SousVide first attempt: I love it|

Enrico Brandizzi

Babbling Farker
Joined
Dec 16, 2013
Location
Rome, Italy
Hello my BBQ Friends,
Great news in my kitchen: Anova Sous Vide has arrived and today I planned a INVERTED REVERSE SEARING.
I had 2 aims:
1) Avoid the smoke flavour on myself when my dinner guests seat at my table;
2) Be indifferent at my latecomers guest. no carry over no problems.
this is what I did.
I thawed a huge (4 pounder) Tbone steak and rubbed with carne crosta dry rub.
Meanwhile, it was raining but I went along liting 1 regular chimney and settled my 26" kettle.
When heated the grate I thrown down the Tbone and let it sear for totally 7 minutes.
Stopped the searing action and pulled off on the top counter and lit on the Anova.
I placed the Tbone in a double plastic bag and added in the outer bad 2 stones.
Finally at 10am I submerged the bag into the water, settled the Anova at 130F and forget it till 1pm.
At 1pm all the family was at lunch table ready to taste the Tbone.
Sliced and served.
To me and others that was a perfect steak, superjuicy, moist, flavourful and super tender. Tnederness was spot on, almost unbelievable.
Maybe next time I try to cut the internal temp to 125F if my Sweet Honey will say YES.
I don't tell you yet, but I cooked this steak into my living room and because it was delicious my Sweet Wifey did not scream me.

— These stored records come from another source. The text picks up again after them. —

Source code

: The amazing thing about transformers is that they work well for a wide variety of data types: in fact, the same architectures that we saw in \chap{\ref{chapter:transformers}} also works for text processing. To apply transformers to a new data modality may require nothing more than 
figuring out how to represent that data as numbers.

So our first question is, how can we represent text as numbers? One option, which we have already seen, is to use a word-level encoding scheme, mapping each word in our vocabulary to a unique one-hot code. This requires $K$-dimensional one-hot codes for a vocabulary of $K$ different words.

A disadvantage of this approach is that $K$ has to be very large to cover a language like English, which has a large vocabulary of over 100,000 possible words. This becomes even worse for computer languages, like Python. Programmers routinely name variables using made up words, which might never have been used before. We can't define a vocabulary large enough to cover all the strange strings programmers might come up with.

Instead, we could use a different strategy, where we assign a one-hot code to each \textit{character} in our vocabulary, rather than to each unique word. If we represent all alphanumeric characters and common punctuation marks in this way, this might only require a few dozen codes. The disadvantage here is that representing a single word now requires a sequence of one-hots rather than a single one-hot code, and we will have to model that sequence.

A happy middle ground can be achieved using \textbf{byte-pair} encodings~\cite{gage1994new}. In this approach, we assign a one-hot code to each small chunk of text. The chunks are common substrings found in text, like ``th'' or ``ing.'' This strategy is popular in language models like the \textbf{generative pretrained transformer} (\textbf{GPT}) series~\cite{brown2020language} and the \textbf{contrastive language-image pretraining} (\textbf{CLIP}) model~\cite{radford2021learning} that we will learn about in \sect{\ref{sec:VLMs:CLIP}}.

IMG_2166 by Enrico BBQness, su Flickr


IMG_2175 by Enrico BBQness, su Flickr


IMG_2176 by Enrico BBQness, su Flickr


IMG_2181 by Enrico BBQness, su Flickr


IMG_2195 by Enrico BBQness, su Flickr


IMG_2207 by Enrico BBQness, su Flickr


IMG_2220 by Enrico BBQness, su Flickr


IMG_2223 by Enrico BBQness, su Flickr


IMG_2226 by Enrico BBQness, su Flickr


IMG_2230 by Enrico BBQness, su Flickr


IMG_2241 by Enrico BBQness, su Flickr



IMG_2254 by Enrico BBQness, su Flickr


IMG_2256 by Enrico BBQness, su Flickr


IMG_2258 by Enrico BBQness, su Flickr


IMG_2260 by Enrico BBQness, su Flickr


IMG_2265 by Enrico BBQness, su Flickr


Thanks for stopping by.
Enrico
 
Looks fantastic. I want to get a sous vide too.
May I ask....why sear, then submerge? My thought is: I'll put a steak in the bath before work, after work, fire up the grill and sear. Eat.
 
Looks fantastic. I want to get a sous vide too.
May I ask....why sear, then submerge? My thought is: I'll put a steak in the bath before work, after work, fire up the grill and sear. Eat.

Eric, I had 2 aims:
1) Avoid the smoke flavour on myself when my dinner guests seat at my table;
2) Be indifferent at my latecomers guest. no carry over no problems.
 
Awesome looking. Now i want a steak! I like your 2 aims they are well thought. My wife hates when i walk inside smelling like smoke this would eliminate that.
 
ohhhhh. I get it now.:oops: I misunderstood the meaning of your aim!
You gotta post up your second cook too!
 
Bella bistecca Enrico! :clap2:
My approach to cooking many things has changed since I got my Anova. It's not a replacement for any one thing but it opens a lot of alternatives to cooking for sure.
 
That looks awesome. Never would have considered sear then sousvide. But then again, I don't have one. I know exactly what you mean about carrying in the smoke at meal time. Plus, it can distract you from your guests.

Nice work.
 
This cooking technique looks great but how do you know when the meat has hit the 130 temp and is ready to eat? You don't still let it rest after pulling it out of the water?
 
Marbling on that huge steak (roast?) :jaw:
Another fine cook Enrico! I still have never done a pre-sear...I should probably give it a whirl.
 
After a given period of time the meat is the same temp as the water. That period of time depends on the size of the cut. No rest is needed.
 
This cooking technique looks great but how do you know when the meat has hit the 130 temp and is ready to eat? You don't still let it rest after pulling it out of the water?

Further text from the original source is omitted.